Wednesday, October 03, 2007

Inspired

In Theorizing Religion today I decided to take on one of the students who had complained in her response that Marx uses italics too much. Maybe he does. So I had the class - all 20 of us - read aloud, indeed declaim together, the following three paragraphs from his "Contribution to the Critique of Hegel's Philosophy of Right: Introduction" (1843), written when he was a callow youth of 25. For every italicized word I instructed them to poke or pound on the table or point decisively in the air. It was a hoot! (You should try it too; you might also want to lower your voice to a dramatic hush at the sentence beginning "Religion is the sigh of the oppressed creature..." before the dramatic crescendo of the next sentence.)
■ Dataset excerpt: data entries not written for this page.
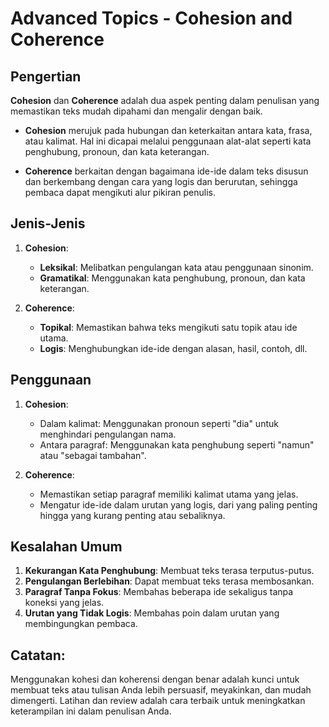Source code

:# Advanced Topics - Cohesion and Coherence

## Pengertian

**Cohesion** dan **Coherence** adalah dua aspek penting dalam penulisan yang memastikan teks mudah dipahami dan mengalir dengan baik. 

- **Cohesion** merujuk pada hubungan dan keterkaitan antara kata, frasa, atau kalimat. Hal ini dicapai melalui penggunaan alat-alat seperti kata penghubung, pronoun, dan kata keterangan.
  
- **Coherence** berkaitan dengan bagaimana ide-ide dalam teks disusun dan berkembang dengan cara yang logis dan berurutan, sehingga pembaca dapat mengikuti alur pikiran penulis.

## Jenis-Jenis

1. **Cohesion**:
   - **Leksikal**: Melibatkan pengulangan kata atau penggunaan sinonim.
   - **Gramatikal**: Menggunakan kata penghubung, pronoun, dan kata keterangan.

2. **Coherence**:
   - **Topikal**: Memastikan bahwa teks mengikuti satu topik atau ide utama.
   - **Logis**: Menghubungkan ide-ide dengan alasan, hasil, contoh, dll.

## Penggunaan

1. **Cohesion**:
   - Dalam kalimat: Menggunakan pronoun seperti "dia" untuk menghindari pengulangan nama.
   - Antara paragraf: Menggunakan kata penghubung seperti "namun" atau "sebagai tambahan".
   
2. **Coherence**:
   - Memastikan setiap paragraf memiliki kalimat utama yang jelas.
   - Mengatur ide-ide dalam urutan yang logis, dari yang paling penting hingga yang kurang penting atau sebaliknya.

## Kesalahan Umum

1. **Kekurangan Kata Penghubung**: Membuat teks terasa terputus-putus.
2. **Pengulangan Berlebihan**: Dapat membuat teks terasa membosankan.
3. **Paragraf Tanpa Fokus**: Membahas beberapa ide sekaligus tanpa koneksi yang jelas.
4. **Urutan yang Tidak Logis**: Membahas poin dalam urutan yang membingungkan pembaca.

## Catatan:

Menggunakan kohesi dan koherensi dengan benar adalah kunci untuk membuat teks atau tulisan Anda lebih persuasif, meyakinkan, dan mudah dimengerti. Latihan dan review adalah cara terbaik untuk meningkatkan keterampilan ini dalam penulisan Anda.
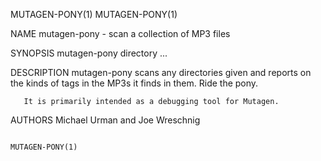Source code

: MUTAGEN-PONY(1)                                                                                                                    MUTAGEN-PONY(1)

NAME
       mutagen-pony - scan a collection of MP3 files

SYNOPSIS
       mutagen-pony directory ...

DESCRIPTION
       mutagen-pony scans any directories given and reports on the kinds of tags in the MP3s it finds in them. Ride the pony.

       It is primarily intended as a debugging tool for Mutagen.

AUTHORS
       Michael Urman and Joe Wreschnig

                                                                                                                                   MUTAGEN-PONY(1)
The foundation of irreligious criticism is: Man makes religion, religion does not make man. Religion is, indeed, the self-consciousness and self-esteem of man who has either not yet won through to himself, or has already lost himself again. But man is no abstract being squatting outside the world. Man is the world of man – state, society. This state and this society produce religion, which is an inverted consciousness of the world, because they are an inverted world. Religion is the general theory of this world, its encyclopaedic compendium, its logic in popular form, its spiritual point d’honneur, its enthusiasm, its moral sanction, its solemn complement, and its universal basis of consolation and justification. It is the fantastic realization of the human essence since the human essence has not acquired any true reality. The struggle against religion is, therefore, indirectly the struggle against that world whose spiritual aroma is religion.

Religious suffering is, at one and the same time, the expression of real suffering and a protest against real suffering. Religion is the sigh of the oppressed creature, the heart of a heartless world, and the soul of soulless conditions. It is the opium of the people.
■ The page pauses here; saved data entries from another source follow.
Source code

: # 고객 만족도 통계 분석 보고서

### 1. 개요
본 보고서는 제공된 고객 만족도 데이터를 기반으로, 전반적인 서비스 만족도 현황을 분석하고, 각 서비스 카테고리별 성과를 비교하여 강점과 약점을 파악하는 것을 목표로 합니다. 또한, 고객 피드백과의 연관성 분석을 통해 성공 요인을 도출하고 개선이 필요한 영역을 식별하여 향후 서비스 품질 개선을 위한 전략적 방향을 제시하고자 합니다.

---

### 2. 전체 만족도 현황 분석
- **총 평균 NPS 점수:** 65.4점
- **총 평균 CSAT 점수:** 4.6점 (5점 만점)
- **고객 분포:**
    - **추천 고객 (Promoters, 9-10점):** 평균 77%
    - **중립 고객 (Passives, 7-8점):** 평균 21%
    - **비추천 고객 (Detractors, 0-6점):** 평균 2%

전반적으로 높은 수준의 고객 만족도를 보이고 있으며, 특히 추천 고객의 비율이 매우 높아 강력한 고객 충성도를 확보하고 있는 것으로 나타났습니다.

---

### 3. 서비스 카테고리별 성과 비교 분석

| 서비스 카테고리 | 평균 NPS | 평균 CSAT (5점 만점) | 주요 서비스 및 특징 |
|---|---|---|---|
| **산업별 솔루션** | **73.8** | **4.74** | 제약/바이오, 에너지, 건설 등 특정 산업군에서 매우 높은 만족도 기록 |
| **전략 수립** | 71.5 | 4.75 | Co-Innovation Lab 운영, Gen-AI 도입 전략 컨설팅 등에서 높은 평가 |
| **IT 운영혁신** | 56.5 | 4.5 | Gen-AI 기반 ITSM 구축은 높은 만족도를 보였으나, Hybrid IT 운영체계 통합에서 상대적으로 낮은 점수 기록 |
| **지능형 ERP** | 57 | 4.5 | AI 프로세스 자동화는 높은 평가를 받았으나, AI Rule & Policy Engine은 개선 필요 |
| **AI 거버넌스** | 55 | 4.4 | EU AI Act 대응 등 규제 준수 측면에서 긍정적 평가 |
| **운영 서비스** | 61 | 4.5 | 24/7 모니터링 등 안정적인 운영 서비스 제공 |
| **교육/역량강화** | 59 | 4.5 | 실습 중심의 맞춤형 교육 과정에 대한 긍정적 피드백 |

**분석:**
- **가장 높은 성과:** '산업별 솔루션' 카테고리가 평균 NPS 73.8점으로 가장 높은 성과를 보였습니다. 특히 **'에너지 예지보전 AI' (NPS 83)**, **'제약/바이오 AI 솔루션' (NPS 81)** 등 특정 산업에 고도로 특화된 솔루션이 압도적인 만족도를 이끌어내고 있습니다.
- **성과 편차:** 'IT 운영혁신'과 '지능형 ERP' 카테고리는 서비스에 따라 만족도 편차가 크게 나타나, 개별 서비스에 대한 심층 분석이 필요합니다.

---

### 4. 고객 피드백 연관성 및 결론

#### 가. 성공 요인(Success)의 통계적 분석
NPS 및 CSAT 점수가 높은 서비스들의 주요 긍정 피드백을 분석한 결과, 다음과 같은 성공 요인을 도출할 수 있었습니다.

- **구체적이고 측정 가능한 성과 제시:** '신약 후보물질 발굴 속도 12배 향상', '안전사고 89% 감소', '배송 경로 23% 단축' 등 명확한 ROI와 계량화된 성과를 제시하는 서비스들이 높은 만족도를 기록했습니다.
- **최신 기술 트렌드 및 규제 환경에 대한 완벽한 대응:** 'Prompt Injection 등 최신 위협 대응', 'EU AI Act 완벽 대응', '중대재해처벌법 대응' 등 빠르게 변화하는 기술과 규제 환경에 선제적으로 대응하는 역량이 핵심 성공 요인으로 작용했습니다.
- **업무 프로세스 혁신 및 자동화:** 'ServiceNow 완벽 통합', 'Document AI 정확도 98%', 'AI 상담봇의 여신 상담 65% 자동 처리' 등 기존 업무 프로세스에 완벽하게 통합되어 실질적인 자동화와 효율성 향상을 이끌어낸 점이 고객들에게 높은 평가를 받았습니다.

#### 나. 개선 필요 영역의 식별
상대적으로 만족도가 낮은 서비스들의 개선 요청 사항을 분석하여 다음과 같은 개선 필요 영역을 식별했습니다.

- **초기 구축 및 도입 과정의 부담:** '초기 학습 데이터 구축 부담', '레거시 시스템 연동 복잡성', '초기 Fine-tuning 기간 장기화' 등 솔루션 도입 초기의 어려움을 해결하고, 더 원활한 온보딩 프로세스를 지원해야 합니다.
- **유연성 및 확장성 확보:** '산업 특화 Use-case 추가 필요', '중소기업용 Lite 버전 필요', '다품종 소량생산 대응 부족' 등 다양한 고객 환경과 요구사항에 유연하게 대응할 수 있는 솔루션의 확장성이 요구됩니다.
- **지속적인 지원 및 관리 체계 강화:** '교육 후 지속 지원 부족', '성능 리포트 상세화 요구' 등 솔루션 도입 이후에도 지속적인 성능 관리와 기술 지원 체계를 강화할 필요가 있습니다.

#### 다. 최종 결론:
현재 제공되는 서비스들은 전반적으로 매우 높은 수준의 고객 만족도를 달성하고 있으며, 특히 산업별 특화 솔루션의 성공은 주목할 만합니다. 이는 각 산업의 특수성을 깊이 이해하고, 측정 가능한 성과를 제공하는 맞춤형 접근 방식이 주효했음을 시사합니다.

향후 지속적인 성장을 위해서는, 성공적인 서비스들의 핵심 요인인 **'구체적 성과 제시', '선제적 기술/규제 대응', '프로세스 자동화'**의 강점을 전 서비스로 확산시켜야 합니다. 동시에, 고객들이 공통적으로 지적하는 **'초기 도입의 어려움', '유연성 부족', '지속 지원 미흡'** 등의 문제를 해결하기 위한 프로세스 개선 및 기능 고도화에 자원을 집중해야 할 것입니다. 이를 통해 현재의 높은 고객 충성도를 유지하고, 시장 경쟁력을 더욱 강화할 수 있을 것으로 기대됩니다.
The abolition of religion as the illusory happiness of the people is the demand for their real happiness. To call on them to give up their illusions about their condition is to call on them to give up a condition that requires illusions. The criticism of religion is, therefore, in embryo, the criticism of that vale of tears of which religion is the halo. [Whole text]

I think it got to them - it certainly got to me. Strangely, there's nobody I get as evangelical about in my teaching as Marx. (Well, maybe some Buddhist thinkers. And Barth.) Perhaps that's because I find in Marx - especially the young Marx - a pure desire to overcome the structures and institutions which divide people, lead us to lose sight of our "species being." Of course, he thinks that if we could overcome these structures and institutions, we'd have no need for religion, among other things. Were it not for the track record of Marxist movements I'd say: let's try it and see.